Activity. The records below are to be transcribed in full, exactly as given.

=== Section Start ===

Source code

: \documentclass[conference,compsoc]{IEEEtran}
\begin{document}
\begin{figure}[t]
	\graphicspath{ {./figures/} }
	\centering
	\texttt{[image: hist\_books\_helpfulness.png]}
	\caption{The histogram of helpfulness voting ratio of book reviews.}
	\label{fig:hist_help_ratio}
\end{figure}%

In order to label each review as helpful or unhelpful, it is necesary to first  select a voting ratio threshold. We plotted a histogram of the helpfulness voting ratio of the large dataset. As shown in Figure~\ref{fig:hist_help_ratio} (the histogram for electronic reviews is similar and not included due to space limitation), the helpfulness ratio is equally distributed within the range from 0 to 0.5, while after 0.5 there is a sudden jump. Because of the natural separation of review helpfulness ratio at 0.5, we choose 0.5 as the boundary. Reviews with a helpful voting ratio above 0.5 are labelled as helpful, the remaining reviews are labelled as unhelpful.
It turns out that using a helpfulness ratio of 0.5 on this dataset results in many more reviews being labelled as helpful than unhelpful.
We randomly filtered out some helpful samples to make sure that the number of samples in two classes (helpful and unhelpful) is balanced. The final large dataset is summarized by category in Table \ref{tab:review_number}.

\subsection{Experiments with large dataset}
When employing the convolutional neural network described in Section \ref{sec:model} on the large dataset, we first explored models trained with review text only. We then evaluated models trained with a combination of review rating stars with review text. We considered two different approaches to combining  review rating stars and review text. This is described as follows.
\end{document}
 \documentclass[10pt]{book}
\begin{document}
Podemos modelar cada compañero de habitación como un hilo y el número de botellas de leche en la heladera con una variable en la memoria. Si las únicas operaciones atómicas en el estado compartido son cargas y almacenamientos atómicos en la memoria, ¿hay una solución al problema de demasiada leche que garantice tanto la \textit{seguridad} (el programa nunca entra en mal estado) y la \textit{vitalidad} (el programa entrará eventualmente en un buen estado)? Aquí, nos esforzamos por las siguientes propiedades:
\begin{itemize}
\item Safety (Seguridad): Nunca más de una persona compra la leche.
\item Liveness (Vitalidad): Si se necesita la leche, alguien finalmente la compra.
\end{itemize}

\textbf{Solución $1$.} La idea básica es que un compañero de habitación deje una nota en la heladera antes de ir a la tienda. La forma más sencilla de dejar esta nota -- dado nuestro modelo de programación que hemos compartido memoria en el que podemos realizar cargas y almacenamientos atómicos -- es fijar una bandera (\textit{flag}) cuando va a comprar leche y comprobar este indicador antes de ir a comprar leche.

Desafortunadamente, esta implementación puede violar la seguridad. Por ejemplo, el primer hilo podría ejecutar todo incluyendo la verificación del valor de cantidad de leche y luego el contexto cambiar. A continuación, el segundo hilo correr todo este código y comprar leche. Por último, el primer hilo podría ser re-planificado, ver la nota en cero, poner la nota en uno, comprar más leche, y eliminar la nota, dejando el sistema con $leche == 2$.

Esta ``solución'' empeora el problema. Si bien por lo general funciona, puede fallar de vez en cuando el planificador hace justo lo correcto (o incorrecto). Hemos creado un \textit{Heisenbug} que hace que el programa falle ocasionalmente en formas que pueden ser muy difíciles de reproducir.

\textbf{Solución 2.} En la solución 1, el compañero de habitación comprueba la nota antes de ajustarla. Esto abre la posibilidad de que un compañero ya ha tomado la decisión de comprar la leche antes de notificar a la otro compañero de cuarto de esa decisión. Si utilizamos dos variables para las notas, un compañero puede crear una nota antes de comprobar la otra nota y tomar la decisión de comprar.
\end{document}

=== Section End ===

Answer for this exercise.
Source code

: \documentclass[conference,compsoc]{IEEEtran}
\begin{document}
\begin{figure}[t]
	\graphicspath{ {./figures/} }
	\centering
	\texttt{[image: hist\_books\_helpfulness.png]}
	\caption{The histogram of helpfulness voting ratio of book reviews.}
	\label{fig:hist_help_ratio}
\end{figure}%

In order to label each review as helpful or unhelpful, it is necesary to first  select a voting ratio threshold. We plotted a histogram of the helpfulness voting ratio of the large dataset. As shown in Figure~\ref{fig:hist_help_ratio} (the histogram for electronic reviews is similar and not included due to space limitation), the helpfulness ratio is equally distributed within the range from 0 to 0.5, while after 0.5 there is a sudden jump. Because of the natural separation of review helpfulness ratio at 0.5, we choose 0.5 as the boundary. Reviews with a helpful voting ratio above 0.5 are labelled as helpful, the remaining reviews are labelled as unhelpful.
It turns out that using a helpfulness ratio of 0.5 on this dataset results in many more reviews being labelled as helpful than unhelpful.
We randomly filtered out some helpful samples to make sure that the number of samples in two classes (helpful and unhelpful) is balanced. The final large dataset is summarized by category in Table \ref{tab:review_number}.

\subsection{Experiments with large dataset}
When employing the convolutional neural network described in Section \ref{sec:model} on the large dataset, we first explored models trained with review text only. We then evaluated models trained with a combination of review rating stars with review text. We considered two different approaches to combining  review rating stars and review text. This is described as follows.
\end{document}
 \documentclass[10pt]{book}
\begin{document}
Podemos modelar cada compañero de habitación como un hilo y el número de botellas de leche en la heladera con una variable en la memoria. Si las únicas operaciones atómicas en el estado compartido son cargas y almacenamientos atómicos en la memoria, ¿hay una solución al problema de demasiada leche que garantice tanto la \textit{seguridad} (el programa nunca entra en mal estado) y la \textit{vitalidad} (el programa entrará eventualmente en un buen estado)? Aquí, nos esforzamos por las siguientes propiedades:
\begin{itemize}
\item Safety (Seguridad): Nunca más de una persona compra la leche.
\item Liveness (Vitalidad): Si se necesita la leche, alguien finalmente la compra.
\end{itemize}

\textbf{Solución $1$.} La idea básica es que un compañero de habitación deje una nota en la heladera antes de ir a la tienda. La forma más sencilla de dejar esta nota -- dado nuestro modelo de programación que hemos compartido memoria en el que podemos realizar cargas y almacenamientos atómicos -- es fijar una bandera (\textit{flag}) cuando va a comprar leche y comprobar este indicador antes de ir a comprar leche.

Desafortunadamente, esta implementación puede violar la seguridad. Por ejemplo, el primer hilo podría ejecutar todo incluyendo la verificación del valor de cantidad de leche y luego el contexto cambiar. A continuación, el segundo hilo correr todo este código y comprar leche. Por último, el primer hilo podría ser re-planificado, ver la nota en cero, poner la nota en uno, comprar más leche, y eliminar la nota, dejando el sistema con $leche == 2$.

Esta ``solución'' empeora el problema. Si bien por lo general funciona, puede fallar de vez en cuando el planificador hace justo lo correcto (o incorrecto). Hemos creado un \textit{Heisenbug} que hace que el programa falle ocasionalmente en formas que pueden ser muy difíciles de reproducir.

\textbf{Solución 2.} En la solución 1, el compañero de habitación comprueba la nota antes de ajustarla. Esto abre la posibilidad de que un compañero ya ha tomado la decisión de comprar la leche antes de notificar a la otro compañero de cuarto de esa decisión. Si utilizamos dos variables para las notas, un compañero puede crear una nota antes de comprobar la otra nota y tomar la decisión de comprar.
\end{document}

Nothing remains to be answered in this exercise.